> [GOAL OF THE EXERCISE]
Reproduce exactly the lines below from the one containing "- [disable-archive](#disable-archive )" through the one containing "not expire! |", including both, and nothing else.

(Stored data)
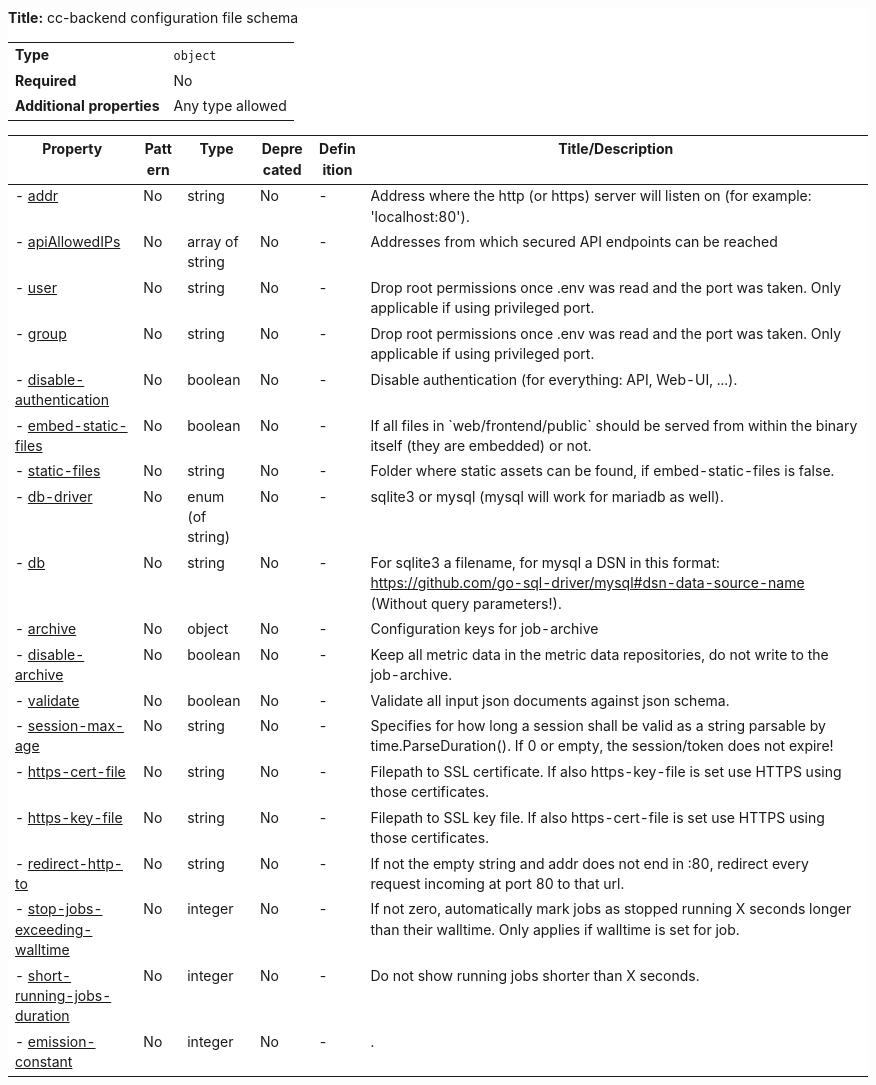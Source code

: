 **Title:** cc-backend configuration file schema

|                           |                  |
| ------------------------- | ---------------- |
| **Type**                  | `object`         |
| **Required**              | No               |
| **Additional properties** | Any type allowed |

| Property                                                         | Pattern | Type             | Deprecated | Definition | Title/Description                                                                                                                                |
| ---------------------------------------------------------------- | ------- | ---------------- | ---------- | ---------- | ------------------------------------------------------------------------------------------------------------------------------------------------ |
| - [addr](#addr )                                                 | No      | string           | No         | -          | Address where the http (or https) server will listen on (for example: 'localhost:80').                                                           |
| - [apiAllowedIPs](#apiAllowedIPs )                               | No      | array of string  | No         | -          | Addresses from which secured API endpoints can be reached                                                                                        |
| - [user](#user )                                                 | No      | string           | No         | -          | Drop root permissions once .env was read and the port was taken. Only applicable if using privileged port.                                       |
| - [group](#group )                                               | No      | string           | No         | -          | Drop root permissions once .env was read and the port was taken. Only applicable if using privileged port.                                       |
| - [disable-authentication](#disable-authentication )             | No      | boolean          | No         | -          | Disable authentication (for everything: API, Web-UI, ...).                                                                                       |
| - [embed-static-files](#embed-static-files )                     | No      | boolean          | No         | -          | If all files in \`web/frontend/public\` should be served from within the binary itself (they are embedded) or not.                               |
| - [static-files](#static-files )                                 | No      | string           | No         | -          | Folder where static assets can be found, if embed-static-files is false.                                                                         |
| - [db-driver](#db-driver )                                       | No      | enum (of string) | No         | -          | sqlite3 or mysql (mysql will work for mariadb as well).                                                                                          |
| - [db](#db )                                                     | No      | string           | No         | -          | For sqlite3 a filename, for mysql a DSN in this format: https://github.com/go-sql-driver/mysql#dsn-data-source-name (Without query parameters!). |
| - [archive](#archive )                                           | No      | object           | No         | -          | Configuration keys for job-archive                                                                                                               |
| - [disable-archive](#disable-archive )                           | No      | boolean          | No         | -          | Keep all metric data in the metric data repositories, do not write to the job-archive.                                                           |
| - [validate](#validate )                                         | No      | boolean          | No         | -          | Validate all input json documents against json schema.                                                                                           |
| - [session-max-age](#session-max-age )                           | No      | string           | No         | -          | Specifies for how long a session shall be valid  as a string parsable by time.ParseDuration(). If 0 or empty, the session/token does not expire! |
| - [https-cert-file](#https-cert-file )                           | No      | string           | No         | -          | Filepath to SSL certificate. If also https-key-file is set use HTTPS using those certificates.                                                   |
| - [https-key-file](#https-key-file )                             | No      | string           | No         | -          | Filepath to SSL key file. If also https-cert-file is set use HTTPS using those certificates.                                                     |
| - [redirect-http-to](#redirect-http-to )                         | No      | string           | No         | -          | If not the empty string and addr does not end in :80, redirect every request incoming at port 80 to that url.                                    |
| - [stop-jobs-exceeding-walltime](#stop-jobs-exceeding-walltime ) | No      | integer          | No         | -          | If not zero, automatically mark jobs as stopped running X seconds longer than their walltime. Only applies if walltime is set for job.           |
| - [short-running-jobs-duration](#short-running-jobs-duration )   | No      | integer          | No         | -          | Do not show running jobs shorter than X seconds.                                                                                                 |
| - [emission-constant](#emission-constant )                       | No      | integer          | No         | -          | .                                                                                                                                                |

> [SOLUTION TO THE EXERCISE]
| - [disable-archive](#disable-archive )                           | No      | boolean          | No         | -          | Keep all metric data in the metric data repositories, do not write to the job-archive.                                                           |
| - [validate](#validate )                                         | No      | boolean          | No         | -          | Validate all input json documents against json schema.                                                                                           |
| - [session-max-age](#session-max-age )                           | No      | string           | No         | -          | Specifies for how long a session shall be valid  as a string parsable by time.ParseDuration(). If 0 or empty, the session/token does not expire! |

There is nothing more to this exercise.